The Eucharist as Embodied Gospel

No passage of Scripture ever describes the Lord’s Supper itself as a sacrifice. Neither does the New Testament speak of ministers as priests re-presenting Christ’s work… Moreover, from an evangelical perspective, a sacrificial concept of the Mass problematically makes it into a work, albeit one enabled by grace….

The Lord’s Supper as Sacrifice

Although the Lord’s Supper is not a sacrifice in itself, this does not mean it has no connection with the sacrificial work of Christ. As American Lutheran theologian Charles Porterfield Krauth notes:

The idea of sacrifice under the Old Dispensation sheds light upon the nature of the Lord’s Supper. . . Sacrifice through the portion burnt, is received of God by the element of fire; the portion reserved is partaken of by men, is communicated to them, and received by them. The eating of the portion of the sacrifice, by the offerer, is as real apart of the whole sacred act as the burning of the other part is. Man offers to God; this is sacrifice. God gives back to man; this is sacrament. The oblation, or the thing offered, supplies both sacrifice and sacrament, but with the difference, that under the Old Dispensation God received part and man received part; but under the New, God receives all and gives back all: Jesus Christ, in His own divine person, makes that complete which was narrowed under the Old Covenant by the necessary limitations of mere matter.1

David Scaer adds that the Lord’s Supper is a sacrifice from God’s perspective, but a sacrament and testament from the perspective of believers. In other words, in the Lord’s Supper, Christ, as part of his priestly ministry, holds up his previously sacrificed Body and Blood to the Father. This intercessory act reminds the Father of the forgiveness of sins won on the cross. God then delivers forgiveness through the testament of the Lord’s Supper to believers. 

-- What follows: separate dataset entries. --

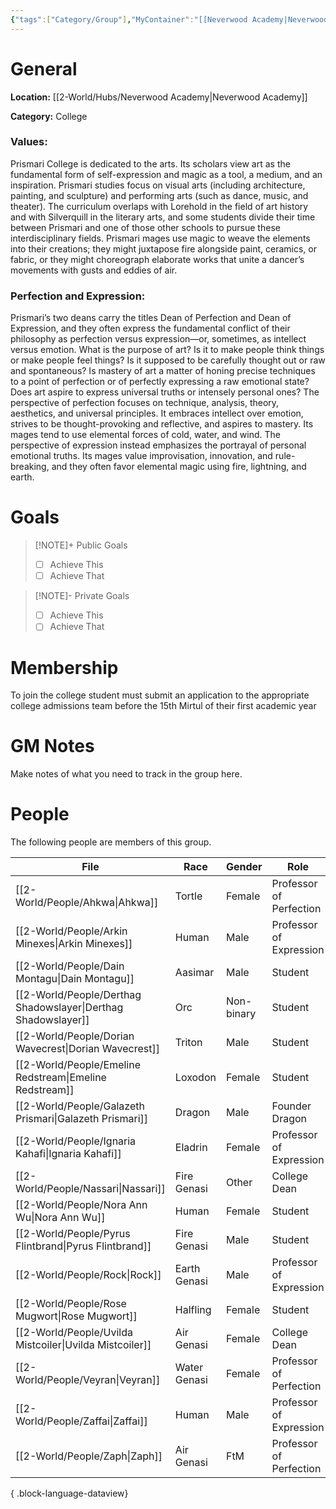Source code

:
 ```yaml
---
{"tags":["Category/Group"],"MyContainer":"[[Neverwood Academy|Neverwood Academy]]","MyCategory":"College","image":"map-1.3.jpg","obsidianUIMode":"preview","faction":null,"primary_contact":null,"founder":["Galazeth Prismari"],"deans":["Uvilda Mistcoiler","Nassari"],"staff":["Veyran","Zaffai","Arkin Minexes","Ahkwa","Ignaria Kahfi","Rock","Zeph"],"dg-publish":true,"permalink":"/2-world/groups/prismari-college/","dgPassFrontmatter":true,"updated":"2025-09-29T13:20:04.000+01:00"}
---
```



# General

**Location:** [[2-World/Hubs/Neverwood Academy\|Neverwood Academy]]

**Category:** College
### Values: 
Prismari College is dedicated to the arts. Its scholars view art as the fundamental form of self-expression and magic as a tool, a medium, and an inspiration. Prismari studies focus on visual arts (including architecture, painting, and sculpture) and performing arts (such as dance, music, and theater). The curriculum overlaps with Lorehold in the field of art history and with Silverquill in the literary arts, and some students divide their time between Prismari and one of those other schools to pursue these interdisciplinary fields. Prismari mages use magic to weave the elements into their creations; they might juxtapose fire alongside paint, ceramics, or fabric, or they might choreograph elaborate works that unite a dancer’s movements with gusts and eddies of air.

### Perfection and Expression: 
Prismari’s two deans carry the titles Dean of Perfection and Dean of Expression, and they often express the fundamental conflict of their philosophy as perfection versus expression—or, sometimes, as intellect versus emotion. What is the purpose of art? Is it to make people think things or make people feel things? Is it supposed to be carefully thought out or raw and spontaneous? Is mastery of art a matter of honing precise techniques to a point of perfection or of perfectly expressing a raw emotional state? Does art aspire to express universal truths or intensely personal ones?
The perspective of perfection focuses on technique, analysis, theory, aesthetics, and universal principles. It embraces intellect over emotion, strives to be thought-provoking and reflective, and aspires to mastery. Its mages tend to use elemental forces of cold, water, and wind.
The perspective of expression instead emphasizes the portrayal of personal emotional truths. Its mages value improvisation, innovation, and rule-breaking, and they often favor elemental magic using fire, lightning, and earth.

# Goals

> [!NOTE]+ Public Goals
> - [ ] Achieve This
> - [ ] Achieve That

> [!NOTE]- Private Goals
> - [ ] Achieve This
> - [ ] Achieve That

# Membership
To join the college student must submit an application to the appropriate college admissions team before the 15th Mirtul of their first academic year

# GM Notes

Make notes of what you need to track in the group here. 


# People

The following people are members of this group.  


| File                                                             | Race         | Gender     | Role                    |
| ---------------------------------------------------------------- | ------------ | ---------- | ----------------------- |
| [[2-World/People/Ahkwa\|Ahkwa]]                               | Tortle       | Female     | Professor of Perfection |
| [[2-World/People/Arkin Minexes\|Arkin Minexes]]               | Human        | Male       | Professor of Expression |
| [[2-World/People/Dain Montagu\|Dain Montagu]]                 | Aasimar      | Male       | Student                 |
| [[2-World/People/Derthag Shadowslayer\|Derthag Shadowslayer]] | Orc          | Non-binary | Student                 |
| [[2-World/People/Dorian Wavecrest\|Dorian Wavecrest]]         | Triton       | Male       | Student                 |
| [[2-World/People/Emeline Redstream\|Emeline Redstream]]       | Loxodon      | Female     | Student                 |
| [[2-World/People/Galazeth Prismari\|Galazeth Prismari]]       | Dragon       | Male       | Founder Dragon          |
| [[2-World/People/Ignaria Kahafi\|Ignaria Kahafi]]             | Eladrin      | Female     | Professor of Expression |
| [[2-World/People/Nassari\|Nassari]]                           | Fire Genasi  | Other      | College Dean            |
| [[2-World/People/Nora Ann Wu\|Nora Ann Wu]]                   | Human        | Female     | Student                 |
| [[2-World/People/Pyrus Flintbrand\|Pyrus Flintbrand]]         | Fire Genasi  | Male       | Student                 |
| [[2-World/People/Rock\|Rock]]                                 | Earth Genasi | Male       | Professor of Expression |
| [[2-World/People/Rose Mugwort\|Rose Mugwort]]                 | Halfling     | Female     | Student                 |
| [[2-World/People/Uvilda Mistcoiler\|Uvilda Mistcoiler]]       | Air Genasi   | Female     | College Dean            |
| [[2-World/People/Veyran\|Veyran]]                             | Water Genasi | Female     | Professor of Perfection |
| [[2-World/People/Zaffai\|Zaffai]]                             | Human        | Male       | Professor of Expression |
| [[2-World/People/Zaph\|Zaph]]                                 | Air Genasi   | FtM        | Professor of Perfection |

{ .block-language-dataview}
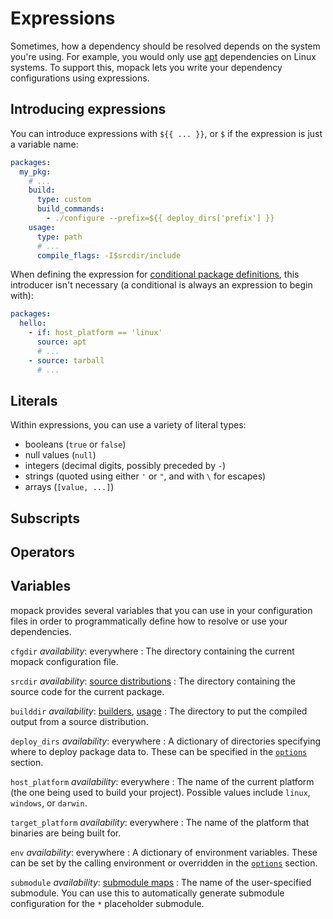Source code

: # Expressions

Sometimes, how a dependency should be resolved depends on the system you're
using. For example, you would only use [apt](packages.md#apt) dependencies on
Linux systems. To support this, mopack lets you write your dependency
configurations using expressions.

## Introducing expressions

You can introduce expressions with `${{ ... }}`, or `$` if the expression is
just a variable name:

```yaml
packages:
  my_pkg:
    # ...
    build:
      type: custom
      build_commands:
        - ./configure --prefix=${{ deploy_dirs['prefix'] }}
    usage:
      type: path
      # ...
      compile_flags: -I$srcdir/include
```

When defining the expression for [conditional package
definitions](file-structure.md#conditional-package-definitions), this introducer
isn't necessary (a conditional is always an expression to begin with):

```yaml
packages:
  hello:
    - if: host_platform == 'linux'
      source: apt
      # ...
    - source: tarball
      # ...
```

## Literals

Within expressions, you can use a variety of literal types:

* booleans (`true` or `false`)
* null values (`null`)
* integers (decimal digits, possibly preceded by `-`)
* strings (quoted using either `'` or `"`, and with `\` for escapes)
* arrays (`[value, ...]`)

## Subscripts

## Operators

## Variables

mopack provides several variables that you can use in your configuration files
in order to programmatically define how to resolve or use your dependencies.

`cfgdir` <span class="subtitle">*availability*: everywhere</span>
: The directory containing the current mopack configuration file.

`srcdir` <span class="subtitle">*availability*: [source distributions](packages.md#source-distributions)</span>
: The directory containing the source code for the current package.

`builddir` <span class="subtitle">*availability*: [builders](builders.md), [usage](usage.md)</span>
: The directory to put the compiled output from a source distribution.

`deploy_dirs` <span class="subtitle">*availability*: everywhere</span>
: A dictionary of directories specifying where to deploy package data to. These
  can be specified in the [`options`](file-structure.md#options) section.

`host_platform` <span class="subtitle">*availability*: everywhere</span>
: The name of the current platform (the one being used to build your project).
  Possible values include `linux`, `windows`, or `darwin`.

`target_platform` <span class="subtitle">*availability*: everywhere</span>
: The name of the platform that binaries are being built for.

`env` <span class="subtitle">*availability*: everywhere</span>
: A dictionary of environment variables. These can be set by the calling
  environment or overridden in the [`options`](file-structure.md#options)
  section.

`submodule` <span class="subtitle">*availability*: [submodule maps](usage.md)</span>
: The name of the user-specified submodule. You can use this to automatically
  generate submodule configuration for the `*` placeholder submodule.

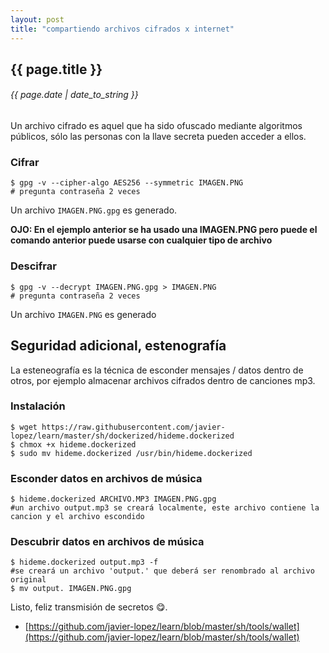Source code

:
 ```yaml
---
layout: post
title: "compartiendo archivos cifrados x internet"
---
```


## {{ page.title }}

###### {{ page.date | date_to_string }}

Un archivo cifrado es aquel que ha sido ofuscado mediante algoritmos públicos,
sólo las personas con la llave secreta pueden acceder a ellos.

### Cifrar

    $ gpg -v --cipher-algo AES256 --symmetric IMAGEN.PNG
    # pregunta contraseña 2 veces

Un archivo `IMAGEN.PNG.gpg` es generado.

**OJO: En el ejemplo anterior se ha usado una IMAGEN.PNG pero puede el comando anterior puede usarse con cualquier tipo de archivo**

### Descifrar

    $ gpg -v --decrypt IMAGEN.PNG.gpg > IMAGEN.PNG
    # pregunta contraseña 2 veces

Un archivo `IMAGEN.PNG` es generado

## Seguridad adicional, estenografía

La esteneografía es la técnica de esconder mensajes / datos dentro de otros,
por ejemplo almacenar archivos cifrados dentro de canciones mp3.

### Instalación

    $ wget https://raw.githubusercontent.com/javier-lopez/learn/master/sh/dockerized/hideme.dockerized
    $ chmox +x hideme.dockerized
    $ sudo mv hideme.dockerized /usr/bin/hideme.dockerized

### Esconder datos en archivos de música

    $ hideme.dockerized ARCHIVO.MP3 IMAGEN.PNG.gpg
    #un archivo output.mp3 se creará localmente, este archivo contiene la cancion y el archivo escondido

### Descubrir datos en archivos de música

    $ hideme.dockerized output.mp3 -f
    #se creará un archivo 'output.' que deberá ser renombrado al archivo original
    $ mv output. IMAGEN.PNG.gpg

Listo, feliz transmisión de secretos &#128523;.

- [https://github.com/javier-lopez/learn/blob/master/sh/tools/wallet](https://github.com/javier-lopez/learn/blob/master/sh/tools/wallet)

However, there remain substantial differences between Roman Catholic teaching regarding the sacrifice of the mass and Lutheran doctrine. A key difference is that for Lutherans Christ himself is the active agent of the Lord’s Supper, rather than a priest acting in persona Christi. Moreover, according to Lutheran teaching, communicants passively receive the promise in the Lord’s Supper. Reception directly into the mouth clearly confesses this belief. In post-Vatican II Roman Catholicism, however, communicants actively enter into and participate in Christ’s self-offering to the Father. Instead, Lutherans, with Scripture, affirm the Lord’s Supper as a visible word of promise received by passive faith and not a grace-enabled work.  

The words of institution themselves reveal the Sacrament’s inexorable connection to Jesus’s sacrificial work: “this is my body. . . for this is my blood of the covenant, which is poured out for many for the forgiveness of sins” (Matt. 26:28). Jesus presents his Flesh and Blood as separate from one another (“this is my body. . . this is my blood”), which indicates that they must have been separated at some time in the past. In the Bible, the act of separating a victim’s body and blood (Lev. 17:11) functions as an atoning blood sacrifice.

Since the priest or minister never ritually separates Christ’s Body and Blood in the sacrament, the already-separated Body and Blood must originate in a sacrifice that has already taken place. As is clear from the New Testament, this atoning sacrifice took place on the cross. Therefore, the purpose of the sacrament is not a re-presentation of the sacrifice of the cross. Rather, the Lord’s Supper gives believers a share in the sacrificial fruits of the atonement through the gift of the new covenant/testament.     

The Lord’s Supper as Testament

Christ as the slain and resurrected Lamb of God on the throne with the seven-sealed scroll (Rev. 5)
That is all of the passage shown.